===== Records shown

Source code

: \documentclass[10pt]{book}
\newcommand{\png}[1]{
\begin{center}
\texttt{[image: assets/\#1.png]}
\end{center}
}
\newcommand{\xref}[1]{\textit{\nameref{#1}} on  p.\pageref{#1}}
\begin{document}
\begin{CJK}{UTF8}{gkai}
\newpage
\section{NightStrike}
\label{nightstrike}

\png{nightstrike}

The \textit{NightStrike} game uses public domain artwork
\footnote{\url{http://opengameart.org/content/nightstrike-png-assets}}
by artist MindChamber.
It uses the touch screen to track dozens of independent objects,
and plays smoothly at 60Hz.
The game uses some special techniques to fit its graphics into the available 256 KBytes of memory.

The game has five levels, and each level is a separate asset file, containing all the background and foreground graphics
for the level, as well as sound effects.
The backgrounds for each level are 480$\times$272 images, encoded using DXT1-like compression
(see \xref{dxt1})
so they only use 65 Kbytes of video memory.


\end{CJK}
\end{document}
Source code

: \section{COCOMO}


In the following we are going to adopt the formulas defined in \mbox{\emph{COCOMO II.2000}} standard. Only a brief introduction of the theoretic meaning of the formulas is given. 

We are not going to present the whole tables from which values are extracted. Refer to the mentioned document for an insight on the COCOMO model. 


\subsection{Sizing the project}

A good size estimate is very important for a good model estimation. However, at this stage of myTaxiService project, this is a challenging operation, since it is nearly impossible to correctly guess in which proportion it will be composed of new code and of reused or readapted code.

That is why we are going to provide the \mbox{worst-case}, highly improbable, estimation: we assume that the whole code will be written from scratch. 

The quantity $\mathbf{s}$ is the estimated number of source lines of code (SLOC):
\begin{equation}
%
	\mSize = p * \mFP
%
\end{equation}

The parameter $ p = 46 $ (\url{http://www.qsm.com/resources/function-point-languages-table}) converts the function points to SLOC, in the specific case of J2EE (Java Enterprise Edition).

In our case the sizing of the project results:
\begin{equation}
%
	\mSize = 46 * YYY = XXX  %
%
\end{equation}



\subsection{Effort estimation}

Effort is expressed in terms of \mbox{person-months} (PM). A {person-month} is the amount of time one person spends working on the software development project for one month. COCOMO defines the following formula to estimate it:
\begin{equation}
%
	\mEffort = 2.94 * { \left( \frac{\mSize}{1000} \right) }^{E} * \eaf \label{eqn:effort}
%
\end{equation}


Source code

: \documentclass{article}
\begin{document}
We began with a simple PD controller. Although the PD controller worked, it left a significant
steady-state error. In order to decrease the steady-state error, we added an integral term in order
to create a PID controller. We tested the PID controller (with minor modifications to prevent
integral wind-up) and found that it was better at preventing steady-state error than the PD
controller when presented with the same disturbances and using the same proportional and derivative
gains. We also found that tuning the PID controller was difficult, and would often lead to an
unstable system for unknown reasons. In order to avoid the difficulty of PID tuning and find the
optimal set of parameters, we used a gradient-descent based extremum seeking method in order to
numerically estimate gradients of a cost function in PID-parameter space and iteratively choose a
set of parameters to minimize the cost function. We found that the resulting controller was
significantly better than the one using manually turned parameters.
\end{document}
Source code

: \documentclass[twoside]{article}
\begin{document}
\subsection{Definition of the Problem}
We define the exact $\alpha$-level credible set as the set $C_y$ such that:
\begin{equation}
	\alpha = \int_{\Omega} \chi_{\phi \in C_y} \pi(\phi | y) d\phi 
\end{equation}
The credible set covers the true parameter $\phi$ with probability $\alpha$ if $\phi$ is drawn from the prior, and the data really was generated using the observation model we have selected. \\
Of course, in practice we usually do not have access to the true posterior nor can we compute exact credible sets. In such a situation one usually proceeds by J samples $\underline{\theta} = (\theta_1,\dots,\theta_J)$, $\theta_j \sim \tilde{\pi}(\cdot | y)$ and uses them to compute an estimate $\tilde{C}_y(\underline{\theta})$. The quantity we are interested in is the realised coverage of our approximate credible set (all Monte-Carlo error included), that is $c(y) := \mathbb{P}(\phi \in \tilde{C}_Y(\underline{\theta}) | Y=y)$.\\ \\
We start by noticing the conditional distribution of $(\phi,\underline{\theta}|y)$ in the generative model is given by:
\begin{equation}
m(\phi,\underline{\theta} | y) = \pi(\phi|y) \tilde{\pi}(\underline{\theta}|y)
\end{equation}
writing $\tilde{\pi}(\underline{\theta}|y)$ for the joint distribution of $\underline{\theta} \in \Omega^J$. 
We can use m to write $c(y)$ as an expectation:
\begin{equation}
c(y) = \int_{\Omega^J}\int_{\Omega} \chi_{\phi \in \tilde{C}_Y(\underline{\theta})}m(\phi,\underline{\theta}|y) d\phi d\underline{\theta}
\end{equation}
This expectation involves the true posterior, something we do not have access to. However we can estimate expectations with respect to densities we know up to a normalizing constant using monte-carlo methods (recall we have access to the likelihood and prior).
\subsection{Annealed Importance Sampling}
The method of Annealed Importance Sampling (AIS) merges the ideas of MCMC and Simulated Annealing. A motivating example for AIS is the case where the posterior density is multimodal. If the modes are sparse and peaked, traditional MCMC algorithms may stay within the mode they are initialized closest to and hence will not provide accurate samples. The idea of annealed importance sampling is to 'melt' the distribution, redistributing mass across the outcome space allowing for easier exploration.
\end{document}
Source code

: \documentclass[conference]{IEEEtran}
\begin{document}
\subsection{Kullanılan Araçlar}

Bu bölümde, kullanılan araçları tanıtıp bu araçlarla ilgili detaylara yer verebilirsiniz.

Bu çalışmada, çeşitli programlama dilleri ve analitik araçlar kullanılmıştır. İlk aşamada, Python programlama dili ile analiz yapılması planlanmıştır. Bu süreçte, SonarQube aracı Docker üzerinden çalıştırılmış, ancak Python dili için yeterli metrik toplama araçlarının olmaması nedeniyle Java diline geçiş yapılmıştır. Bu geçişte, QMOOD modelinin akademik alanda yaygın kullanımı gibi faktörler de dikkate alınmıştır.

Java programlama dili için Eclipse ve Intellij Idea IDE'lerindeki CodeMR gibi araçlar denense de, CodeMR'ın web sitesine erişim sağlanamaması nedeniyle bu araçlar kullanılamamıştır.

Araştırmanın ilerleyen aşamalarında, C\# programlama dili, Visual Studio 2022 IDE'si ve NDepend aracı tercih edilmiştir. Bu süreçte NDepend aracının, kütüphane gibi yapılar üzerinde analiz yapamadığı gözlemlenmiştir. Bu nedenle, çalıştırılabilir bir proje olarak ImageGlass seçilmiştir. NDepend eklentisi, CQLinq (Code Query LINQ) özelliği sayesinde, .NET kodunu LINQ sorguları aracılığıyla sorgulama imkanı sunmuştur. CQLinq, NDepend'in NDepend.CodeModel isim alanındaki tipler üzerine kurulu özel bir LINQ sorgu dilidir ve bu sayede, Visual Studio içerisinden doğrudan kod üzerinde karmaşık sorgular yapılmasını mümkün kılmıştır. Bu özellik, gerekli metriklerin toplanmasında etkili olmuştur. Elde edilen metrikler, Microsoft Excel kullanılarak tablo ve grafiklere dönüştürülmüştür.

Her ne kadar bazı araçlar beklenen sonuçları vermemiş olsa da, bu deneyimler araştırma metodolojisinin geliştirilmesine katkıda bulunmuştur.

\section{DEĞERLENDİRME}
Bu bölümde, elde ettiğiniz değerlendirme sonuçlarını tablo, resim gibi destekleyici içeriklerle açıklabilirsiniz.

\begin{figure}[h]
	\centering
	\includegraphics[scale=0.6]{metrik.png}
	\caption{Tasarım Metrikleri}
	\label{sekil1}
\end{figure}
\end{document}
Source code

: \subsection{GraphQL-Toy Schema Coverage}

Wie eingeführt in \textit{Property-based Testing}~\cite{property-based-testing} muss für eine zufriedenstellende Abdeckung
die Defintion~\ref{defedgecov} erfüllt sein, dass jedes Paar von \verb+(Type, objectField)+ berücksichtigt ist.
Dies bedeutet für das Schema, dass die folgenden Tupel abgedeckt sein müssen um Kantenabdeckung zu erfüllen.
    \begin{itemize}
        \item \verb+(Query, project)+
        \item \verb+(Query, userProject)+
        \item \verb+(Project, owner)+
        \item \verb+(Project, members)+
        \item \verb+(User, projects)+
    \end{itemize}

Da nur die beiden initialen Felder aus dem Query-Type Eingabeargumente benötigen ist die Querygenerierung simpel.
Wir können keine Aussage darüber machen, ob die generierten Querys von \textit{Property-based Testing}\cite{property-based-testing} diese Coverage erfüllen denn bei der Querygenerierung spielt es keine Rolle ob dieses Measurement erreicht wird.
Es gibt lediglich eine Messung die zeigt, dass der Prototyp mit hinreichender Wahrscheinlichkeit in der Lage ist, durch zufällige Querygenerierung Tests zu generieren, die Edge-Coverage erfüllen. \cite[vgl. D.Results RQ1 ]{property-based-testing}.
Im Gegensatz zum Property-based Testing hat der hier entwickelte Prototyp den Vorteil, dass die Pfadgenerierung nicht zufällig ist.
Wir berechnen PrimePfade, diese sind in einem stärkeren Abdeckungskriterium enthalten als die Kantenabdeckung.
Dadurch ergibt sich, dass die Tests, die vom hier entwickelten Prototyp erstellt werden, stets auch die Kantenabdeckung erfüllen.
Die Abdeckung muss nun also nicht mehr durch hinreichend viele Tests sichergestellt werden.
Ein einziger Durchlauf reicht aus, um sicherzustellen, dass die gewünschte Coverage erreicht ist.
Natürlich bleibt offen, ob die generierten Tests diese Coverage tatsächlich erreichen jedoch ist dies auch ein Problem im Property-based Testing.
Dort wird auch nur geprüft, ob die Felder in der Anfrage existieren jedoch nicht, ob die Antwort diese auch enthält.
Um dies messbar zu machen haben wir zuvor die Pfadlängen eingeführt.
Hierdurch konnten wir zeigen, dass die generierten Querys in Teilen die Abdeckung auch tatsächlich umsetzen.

==========

What this task involves:
Search the entries above for lines containing the word "access", and copy each one.

Worked solution:
Of course, in practice we usually do not have access to the true posterior nor can we compute exact credible sets. In such a situation one usually proceeds by J samples $\underline{\theta} = (\theta_1,\dots,\theta_J)$, $\theta_j \sim \tilde{\pi}(\cdot | y)$ and uses them to compute an estimate $\tilde{C}_y(\underline{\theta})$. The quantity we are interested in is the realised coverage of our approximate credible set (all Monte-Carlo error included), that is $c(y) := \mathbb{P}(\phi \in \tilde{C}_Y(\underline{\theta}) | Y=y)$.\\ \\
This expectation involves the true posterior, something we do not have access to. However we can estimate expectations with respect to densities we know up to a normalizing constant using monte-carlo methods (recall we have access to the likelihood and prior).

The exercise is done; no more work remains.